Sukses

Terapi Hormon Membantu Pertumbuhan Tinggi pada Anak

Terapi dengan menggunakan hormon pertumbuhan dapat meningkatkan tinggi badan akhir anak yang telah didiagnosis dengan perawakan pendek

Penetian ini telah menunjukkan efektifitas dari terapi hormon pertumbuhan (Growth-Hormone) pada anak dengan perawakan pendek.

Terapi dengan menggunakan hormon pertumbuhan dapat meningkatkan tinggi badan akhir anak yang telah didiagnosis dengan perawakan pendek.
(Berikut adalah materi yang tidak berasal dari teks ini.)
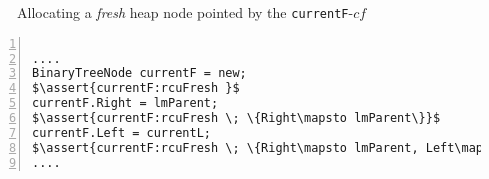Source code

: \begin{figure}[H]
 \caption{Allocating a \textit{fresh} heap node pointed by the \texttt{currentF}-$cf$}
 \label{fig:alloc}
 \end{figure}
\begin{lstlisting}[caption={Allocating a fresh node},label={lst:alloc}, numbers=left, numberstyle=\tiny\color{red}, numbersep=5pt]%, basicstyle=\scriptsize]

....
BinaryTreeNode currentF = new;
$\assert{currentF:rcuFresh }$
currentF.Right = lmParent;
$\assert{currentF:rcuFresh \; \{Right\mapsto lmParent\}}$
currentF.Left = currentL;
$\assert{currentF:rcuFresh \; \{Right\mapsto lmParent, Left\mapsto currentL\}}$
....
\end{lstlisting}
Hal ini dapat dilakukan meskipun anak tidak kekurangan hormon pertumbuhan, berdasarkan jurnal yang dipublikasikan pada The Endocrine Society,  Journal of Clinical Endocrinology & Metabolism (JCEM).

Hormon pertumbuhan (Growth-Hormone-GH) telah dibuktikan efektif di dalam terapi defisiensi GH pada anak dengan perawakan pendek, namun efeknya terhadap anak tanpa defisiensi GH masih belum jelas.

“Pada penelitian kami, terapi GH dengan dose-dependent akan meningkatkan tinggi akhir pada anak dengan perawakan pendek yang tidak memiliki defisiensi GH, dalam artian GH akan meningkatkan tinggi anak lebih dari 3 inchi, dengan beberapa kasus bahkan ada yang mencapai 8 inchi,” kata Kestin Albertsson-Wikland, M.D., Ph.D., professor di Goteborg Pediatric Growth Research Center di Universitas Gothenburg di Sweden, ketua dari penelitian ini.

Pada penelitian ini, para peneliti mengevaluasi efek dari terapi GH pada 150 anak dengan perawakan pendek  selama periode 20 tahun. Anak-anak ini diacak (randomisasi) dalam kategori tanpa terapi, dengan terapi GH dosis rendah, atau dalam terapi GH dosis tinggi.

Meskipun terdapat beberapa penelitian lain yang juga mengevaluasi efek dari terapi GH pada anak dengan perawakan pendek, namun penelitian ini memiliki kesimpulan yang lebih baik karena ini adalah satu-satunya penelitian yang menggunakan cara randomisasi (acak), studi terkontrol menggunakan 2 jenis dosis GH per hari pada anak prepubertas yang diikuti sampai pertumbuhan akhir mereka (final height).

“Banyak variabel yang diketahui dapat mempengaruhi respon partumbuhan pada terapi dengan GH, seperti panjang lahir dan pertumbuhan awal pada 1 tahun pertama kehidupan,” kata Dr. Albertson-Wikland. “Penelitian ini juga menemukan bahwa anak yang berasal dari orangtua yang memiliki tinggi normal akan berespon lebih baik dari mereka yang terlahir dari orangtua dengan perawakan pendek.

"Penelitian di masa depan akan ditujukan untuk mencari dosis yang tepat yang sesuai dengan respon dari anak untuk meningkatkan tinggi badannya.